Eternity and a Day
Theo Angelopoulos, Greece/France/Italy/Germany, 1998, 133 mins; Artificial Eye video
Review by Gerald Houghton (1999)
Greece. Bruno Ganz is Alexander, a terminally ill poet determined to set his affairs in order before retiring to a hospice to die. Visiting his daughter he is mortified to discover that she and her husband have sold his old house beside the sea. Later he rescues a young refugee (Ahilleas Skevis) from an illegal adoption ring and, after unsuccessfully attempting to return the boy to his Albanian home, decides that maybe a life in exile would be for the best. The two take to the road together.

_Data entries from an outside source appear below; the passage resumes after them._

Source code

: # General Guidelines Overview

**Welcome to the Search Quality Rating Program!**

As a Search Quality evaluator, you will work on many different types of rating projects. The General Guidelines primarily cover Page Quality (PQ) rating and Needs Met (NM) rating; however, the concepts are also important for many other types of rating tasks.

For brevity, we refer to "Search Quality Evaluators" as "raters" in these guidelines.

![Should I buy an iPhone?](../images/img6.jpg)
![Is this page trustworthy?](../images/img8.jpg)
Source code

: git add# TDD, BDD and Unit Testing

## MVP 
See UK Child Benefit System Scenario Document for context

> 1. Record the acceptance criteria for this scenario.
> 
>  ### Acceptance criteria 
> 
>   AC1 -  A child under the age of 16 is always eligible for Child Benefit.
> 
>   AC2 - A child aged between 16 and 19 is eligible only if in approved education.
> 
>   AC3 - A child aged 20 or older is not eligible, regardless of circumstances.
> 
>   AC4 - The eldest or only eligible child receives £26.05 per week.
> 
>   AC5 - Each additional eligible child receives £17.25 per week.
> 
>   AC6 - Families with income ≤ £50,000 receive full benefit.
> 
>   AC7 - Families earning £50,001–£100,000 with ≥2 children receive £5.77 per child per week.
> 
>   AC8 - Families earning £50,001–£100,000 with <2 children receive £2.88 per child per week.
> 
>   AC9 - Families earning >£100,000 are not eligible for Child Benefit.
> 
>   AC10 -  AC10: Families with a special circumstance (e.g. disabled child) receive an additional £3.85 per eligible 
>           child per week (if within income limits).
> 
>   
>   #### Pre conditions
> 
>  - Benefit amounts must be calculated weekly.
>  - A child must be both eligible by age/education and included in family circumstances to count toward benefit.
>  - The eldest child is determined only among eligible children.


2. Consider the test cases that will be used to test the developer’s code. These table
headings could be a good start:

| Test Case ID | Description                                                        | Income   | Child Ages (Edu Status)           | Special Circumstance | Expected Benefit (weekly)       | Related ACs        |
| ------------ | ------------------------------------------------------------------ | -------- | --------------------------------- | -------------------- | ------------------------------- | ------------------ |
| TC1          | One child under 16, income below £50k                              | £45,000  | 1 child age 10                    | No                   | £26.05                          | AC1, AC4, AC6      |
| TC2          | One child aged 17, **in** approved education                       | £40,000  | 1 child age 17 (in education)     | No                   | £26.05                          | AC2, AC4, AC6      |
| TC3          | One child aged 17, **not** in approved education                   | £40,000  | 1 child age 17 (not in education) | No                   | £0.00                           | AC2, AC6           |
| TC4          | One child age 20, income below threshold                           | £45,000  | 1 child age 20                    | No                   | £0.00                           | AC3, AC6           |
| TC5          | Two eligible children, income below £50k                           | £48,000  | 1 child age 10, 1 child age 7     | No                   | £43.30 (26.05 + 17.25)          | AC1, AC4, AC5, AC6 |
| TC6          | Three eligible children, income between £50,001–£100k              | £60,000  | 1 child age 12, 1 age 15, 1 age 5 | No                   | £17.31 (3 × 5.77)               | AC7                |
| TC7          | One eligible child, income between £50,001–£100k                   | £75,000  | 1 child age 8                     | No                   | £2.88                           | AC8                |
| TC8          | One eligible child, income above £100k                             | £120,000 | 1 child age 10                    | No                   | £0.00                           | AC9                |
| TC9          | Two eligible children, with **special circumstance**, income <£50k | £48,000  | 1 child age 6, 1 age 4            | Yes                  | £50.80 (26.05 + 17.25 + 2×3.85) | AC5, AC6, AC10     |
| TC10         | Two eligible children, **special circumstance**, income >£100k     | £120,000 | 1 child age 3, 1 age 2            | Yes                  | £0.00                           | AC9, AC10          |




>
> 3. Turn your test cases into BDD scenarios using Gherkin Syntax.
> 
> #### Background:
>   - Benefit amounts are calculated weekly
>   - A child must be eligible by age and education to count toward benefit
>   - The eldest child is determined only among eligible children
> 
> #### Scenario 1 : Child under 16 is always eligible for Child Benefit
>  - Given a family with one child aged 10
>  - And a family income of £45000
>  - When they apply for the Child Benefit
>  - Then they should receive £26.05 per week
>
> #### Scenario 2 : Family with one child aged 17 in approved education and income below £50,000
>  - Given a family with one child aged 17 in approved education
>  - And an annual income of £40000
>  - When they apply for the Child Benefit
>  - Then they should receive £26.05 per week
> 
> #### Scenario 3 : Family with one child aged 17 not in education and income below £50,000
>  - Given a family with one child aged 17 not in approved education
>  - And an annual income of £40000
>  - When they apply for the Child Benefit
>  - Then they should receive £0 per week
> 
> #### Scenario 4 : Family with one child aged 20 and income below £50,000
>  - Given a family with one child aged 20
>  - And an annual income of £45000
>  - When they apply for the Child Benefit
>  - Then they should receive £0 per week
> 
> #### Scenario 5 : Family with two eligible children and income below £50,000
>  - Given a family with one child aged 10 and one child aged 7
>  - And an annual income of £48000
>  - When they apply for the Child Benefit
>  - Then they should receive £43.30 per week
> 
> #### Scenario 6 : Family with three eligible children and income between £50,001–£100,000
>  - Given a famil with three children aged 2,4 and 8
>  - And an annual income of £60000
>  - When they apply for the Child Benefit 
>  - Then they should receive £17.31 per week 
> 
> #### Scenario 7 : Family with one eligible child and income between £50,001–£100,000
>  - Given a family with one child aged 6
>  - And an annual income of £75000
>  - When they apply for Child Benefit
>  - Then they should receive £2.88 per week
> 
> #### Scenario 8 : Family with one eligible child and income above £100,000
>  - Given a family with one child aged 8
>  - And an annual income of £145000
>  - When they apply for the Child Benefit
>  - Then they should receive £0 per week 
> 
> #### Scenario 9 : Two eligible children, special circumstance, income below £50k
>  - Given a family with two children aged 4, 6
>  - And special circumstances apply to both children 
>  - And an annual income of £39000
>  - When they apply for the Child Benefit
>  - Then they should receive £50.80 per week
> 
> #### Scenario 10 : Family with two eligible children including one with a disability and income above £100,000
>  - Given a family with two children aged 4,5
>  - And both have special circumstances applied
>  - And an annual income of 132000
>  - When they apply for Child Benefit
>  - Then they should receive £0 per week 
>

Oddly, given that Eternity And A Day operates on a far smaller, far more internalised canvass than Theo Angelopoulos’s previous film, the hypnotic three hour Ulysses’ Gaze, its style is almost urgent in comparison. Not that that means anything in terms of even most European, let alone American cinema. Angelopoulos is of the old school, a dying breed of stately, poised, relentlessly [serious] film-makers, and this, a deserved Cannes Palme d’Or winner in 1998, is very much part of the grand art house tradition that we regrettably see less and less of these days.
Urgent, in these terms at least, means that takes do not last ten minutes. What they do have, however, like the films of Italian grandmaster Antonioni, is duration, fluidity, a [weight] that entrances. Angelopoulos’ work is all about creating space within frames to admit the audience, his films are both embracing and reflective. Unlike so much contemporary cinema, these are works almost never about what we see on their dusty, elegant surfaces. They retain, almost by default, a casual surrealism that Angelopoulos very much plays up to here, having Alexander literally walk into memories of his late wife and the life they shared, of the stories he tells the boy, and, in particular, of the strange final bus journey the pair take. The mist-shrouded border fence, strung with bodies like notes on a musical stave, clings to the memory like Ulysses’ sodium-washed crossing point and massed umbrellas.
Ganz (German and therefore unfortunately dubbed) is perfectly cast - and that despite rumoured lobbying from Harvey Keitel, star of Angelopoulos’ last. Ganz, of course, led the ethereal splendours of Wenders’ Wings of Desire, and here, sporting salt and pepper beard and battered Armani overcoat, looks like his angel gone to seed. Fortunately, for much of the time it’s not what he says that really counts, it’s his exhausted gait, the weight pressing down on old shoulders that invites us into his - and the film’s - wintery melancholy.
Beautifully shot by Giorgos Arvanitis and perfectly scored, again, by Eleni Karaindrou, Eternity And A Day serves as a reminder of what film used to be like, before Star Wars, before Tarantino and, most especially, before irony. It’s deliberately slow, eloquently meditative cinema that demands patience but rewards it with an elegant convergence, like Alexander’s own life, towards pure poetry.